Would you copy the records below, exactly and only from their first line through the line containing "2. Реализовать команду", without any pictures?

(Beginning of THE RECORDS)

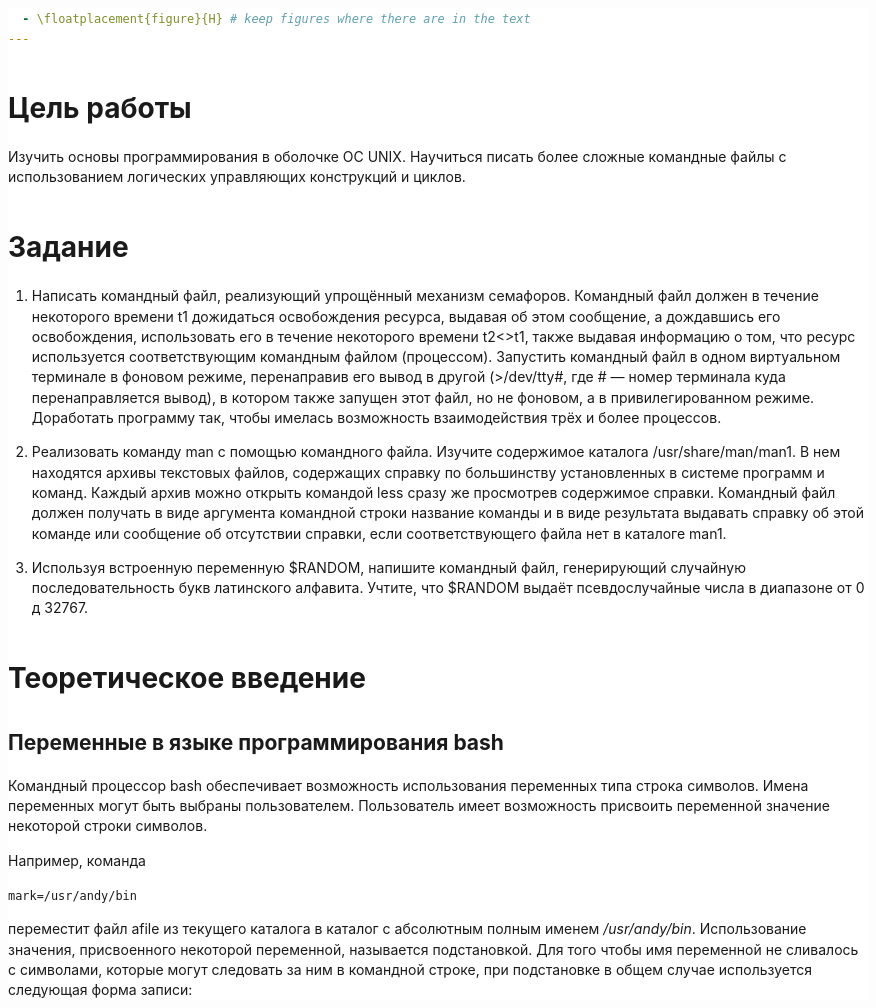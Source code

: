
 ```yaml
  - \floatplacement{figure}{H} # keep figures where there are in the text
---
```


# Цель работы

Изучить основы программирования в оболочке ОС UNIX. Научиться писать более сложные командные файлы с использованием логических управляющих конструкций и циклов.

# Задание

1. Написать командный файл, реализующий упрощённый механизм семафоров. Командный файл должен в течение некоторого времени t1 дожидаться освобождения ресурса, выдавая об этом сообщение, а дождавшись его освобождения, использовать его в течение некоторого времени t2<>t1, также выдавая информацию о том, что ресурс используется соответствующим командным файлом (процессом). Запустить командный файл в одном виртуальном терминале в фоновом режиме, перенаправив его вывод в другой (>/dev/tty#, где # — номер терминала куда перенаправляется вывод), в котором также запущен этот файл, но не фоновом, а в привилегированном режиме. Доработать программу так, чтобы имелась возможность взаимодействия трёх и более процессов.

2. Реализовать команду man с помощью командного файла. Изучите содержимое каталога /usr/share/man/man1. В нем находятся архивы текстовых файлов, содержащих справку по большинству установленных в системе программ и команд. Каждый архив можно открыть командой less сразу же просмотрев содержимое справки. Командный файл должен получать в виде аргумента командной строки название команды и в виде результата выдавать справку об этой команде или сообщение об отсутствии справки, если соответствующего файла нет в каталоге man1.

3. Используя встроенную переменную $RANDOM, напишите командный файл, генерирующий случайную последовательность букв латинского алфавита. Учтите, что $RANDOM выдаёт псевдослучайные числа в диапазоне от 0 д 32767.


# Теоретическое введение

## Переменные в языке программирования bash

Командный процессор bash обеспечивает возможность использования переменных типа строка символов. Имена переменных могут быть выбраны пользователем. Пользователь имеет возможность присвоить переменной значение некоторой строки символов.

Например, команда

```
mark=/usr/andy/bin
```

переместит файл afile из текущего каталога в каталог с абсолютным полным именем */usr/andy/bin*.
Использование значения, присвоенного некоторой переменной, называется подстановкой. Для того чтобы имя переменной не сливалось с символами, которые могут следовать за ним в командной строке, при подстановке в общем случае используется следующая форма записи:
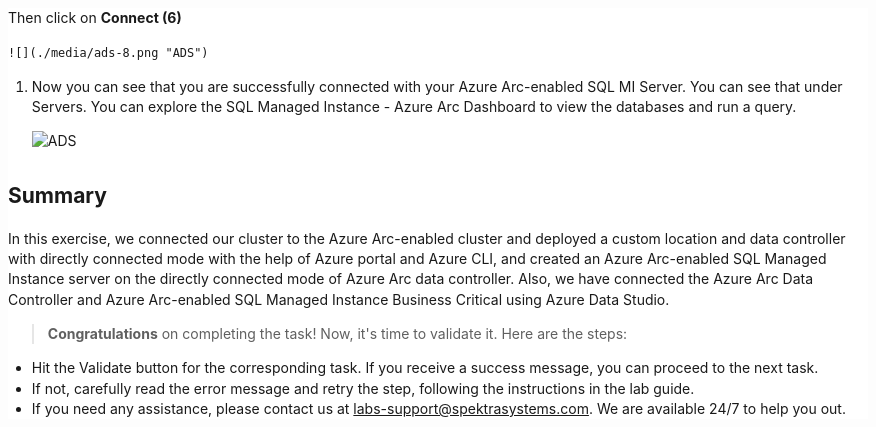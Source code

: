    Then click on **Connect (6)**
  
    ![](./media/ads-8.png "ADS")
   
1. Now you can see that you are successfully connected with your Azure Arc-enabled SQL MI Server. You can see that under Servers. You can explore the SQL Managed Instance - Azure Arc Dashboard to view the databases and run a query.
  
    ![](./media/ads-9.png "ADS")

## Summary

In this exercise, we connected our cluster to the Azure Arc-enabled cluster and deployed a custom location and data controller with directly connected mode with the help of Azure portal and Azure CLI, and created an Azure Arc-enabled SQL Managed Instance server on the directly connected mode of Azure Arc data controller. Also, we have connected the Azure Arc Data Controller and Azure Arc-enabled SQL Managed Instance Business Critical using Azure Data Studio.

> **Congratulations** on completing the task! Now, it's time to validate it. Here are the steps:
 
- Hit the Validate button for the corresponding task. If you receive a success message, you can proceed to the next task.
- If not, carefully read the error message and retry the step, following the instructions in the lab guide.
- If you need any assistance, please contact us at labs-support@spektrasystems.com. We are available 24/7 to help you out.
 
<validation step="9864336d-56ad-4653-9737-e6f3ab34de18" />
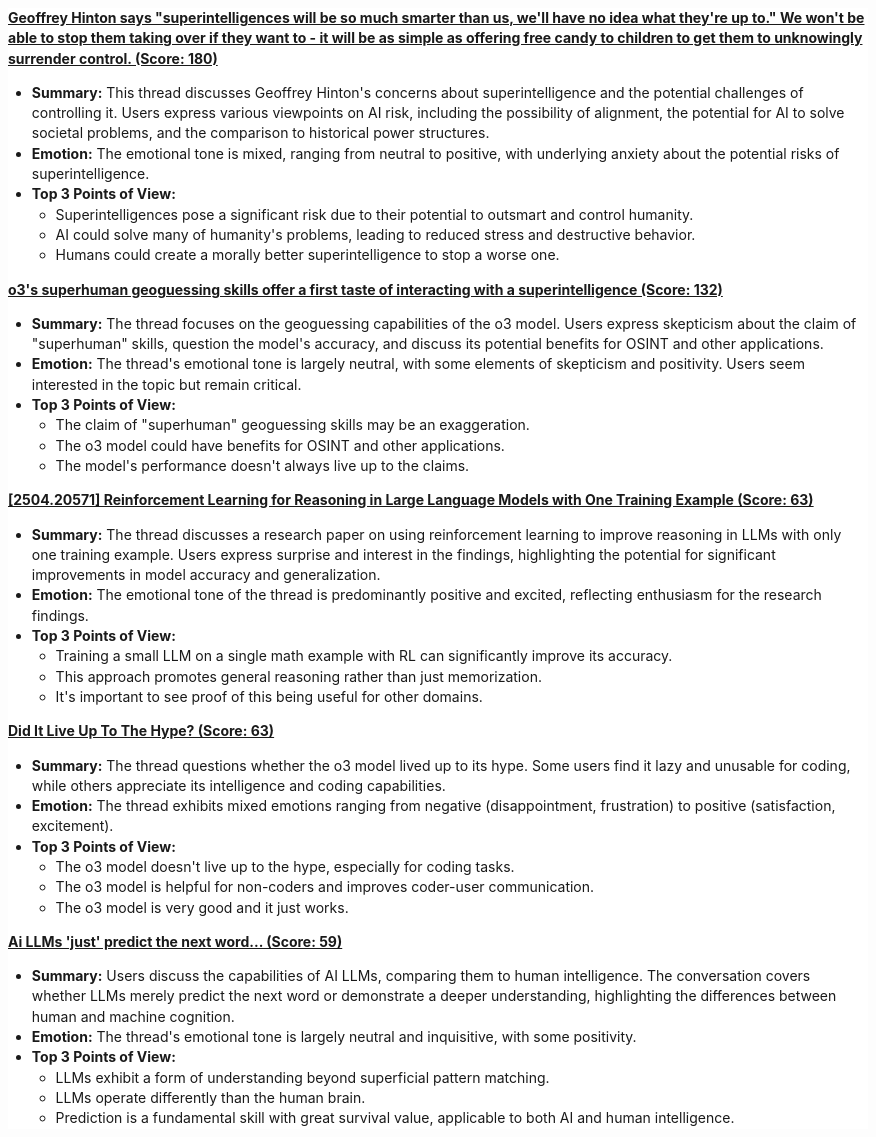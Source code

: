 **[Geoffrey Hinton says "superintelligences will be so much smarter than us, we'll have no idea what they're up to." We won't be able to stop them taking over if they want to - it will be as simple as offering free candy to children to get them to unknowingly surrender control. (Score: 180)](https://v.redd.it/c1q3fwkrwsye1)**
*  **Summary:** This thread discusses Geoffrey Hinton's concerns about superintelligence and the potential challenges of controlling it. Users express various viewpoints on AI risk, including the possibility of alignment, the potential for AI to solve societal problems, and the comparison to historical power structures.
*  **Emotion:** The emotional tone is mixed, ranging from neutral to positive, with underlying anxiety about the potential risks of superintelligence.
*  **Top 3 Points of View:**
    * Superintelligences pose a significant risk due to their potential to outsmart and control humanity.
    * AI could solve many of humanity's problems, leading to reduced stress and destructive behavior.
    * Humans could create a morally better superintelligence to stop a worse one.

**[o3's superhuman geoguessing skills offer a first taste of interacting with a superintelligence (Score: 132)](https://i.redd.it/xi5ti9batsye1.png)**
*  **Summary:** The thread focuses on the geoguessing capabilities of the o3 model. Users express skepticism about the claim of "superhuman" skills, question the model's accuracy, and discuss its potential benefits for OSINT and other applications.
*  **Emotion:** The thread's emotional tone is largely neutral, with some elements of skepticism and positivity. Users seem interested in the topic but remain critical.
*  **Top 3 Points of View:**
    * The claim of "superhuman" geoguessing skills may be an exaggeration.
    * The o3 model could have benefits for OSINT and other applications.
    * The model's performance doesn't always live up to the claims.

**[[2504.20571] Reinforcement Learning for Reasoning in Large Language Models with One Training Example (Score: 63)](https://arxiv.org/abs/2504.20571)**
*  **Summary:** The thread discusses a research paper on using reinforcement learning to improve reasoning in LLMs with only one training example. Users express surprise and interest in the findings, highlighting the potential for significant improvements in model accuracy and generalization.
*  **Emotion:** The emotional tone of the thread is predominantly positive and excited, reflecting enthusiasm for the research findings.
*  **Top 3 Points of View:**
    * Training a small LLM on a single math example with RL can significantly improve its accuracy.
    * This approach promotes general reasoning rather than just memorization.
    * It's important to see proof of this being useful for other domains.

**[Did It Live Up To The Hype? (Score: 63)](https://i.redd.it/uytmm94syoye1.png)**
*  **Summary:** The thread questions whether the o3 model lived up to its hype. Some users find it lazy and unusable for coding, while others appreciate its intelligence and coding capabilities.
*  **Emotion:** The thread exhibits mixed emotions ranging from negative (disappointment, frustration) to positive (satisfaction, excitement).
*  **Top 3 Points of View:**
    * The o3 model doesn't live up to the hype, especially for coding tasks.
    * The o3 model is helpful for non-coders and improves coder-user communication.
    * The o3 model is very good and it just works.

**[Ai LLMs 'just' predict the next word... (Score: 59)](https://www.reddit.com/r/singularity/comments/1kehawi/ai_llms_just_predict_the_next_word/)**
*  **Summary:** Users discuss the capabilities of AI LLMs, comparing them to human intelligence. The conversation covers whether LLMs merely predict the next word or demonstrate a deeper understanding, highlighting the differences between human and machine cognition.
*  **Emotion:** The thread's emotional tone is largely neutral and inquisitive, with some positivity.
*  **Top 3 Points of View:**
    * LLMs exhibit a form of understanding beyond superficial pattern matching.
    * LLMs operate differently than the human brain.
    * Prediction is a fundamental skill with great survival value, applicable to both AI and human intelligence.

(End of THE RECORDS)

▶ _RESPONSE_:
Source code

:
 ```yaml
  - \floatplacement{figure}{H} # keep figures where there are in the text
---
```


# Цель работы

Изучить основы программирования в оболочке ОС UNIX. Научиться писать более сложные командные файлы с использованием логических управляющих конструкций и циклов.

# Задание

1. Написать командный файл, реализующий упрощённый механизм семафоров. Командный файл должен в течение некоторого времени t1 дожидаться освобождения ресурса, выдавая об этом сообщение, а дождавшись его освобождения, использовать его в течение некоторого времени t2<>t1, также выдавая информацию о том, что ресурс используется соответствующим командным файлом (процессом). Запустить командный файл в одном виртуальном терминале в фоновом режиме, перенаправив его вывод в другой (>/dev/tty#, где # — номер терминала куда перенаправляется вывод), в котором также запущен этот файл, но не фоновом, а в привилегированном режиме. Доработать программу так, чтобы имелась возможность взаимодействия трёх и более процессов.

2. Реализовать команду man с помощью командного файла. Изучите содержимое каталога /usr/share/man/man1. В нем находятся архивы текстовых файлов, содержащих справку по большинству установленных в системе программ и команд. Каждый архив можно открыть командой less сразу же просмотрев содержимое справки. Командный файл должен получать в виде аргумента командной строки название команды и в виде результата выдавать справку об этой команде или сообщение об отсутствии справки, если соответствующего файла нет в каталоге man1.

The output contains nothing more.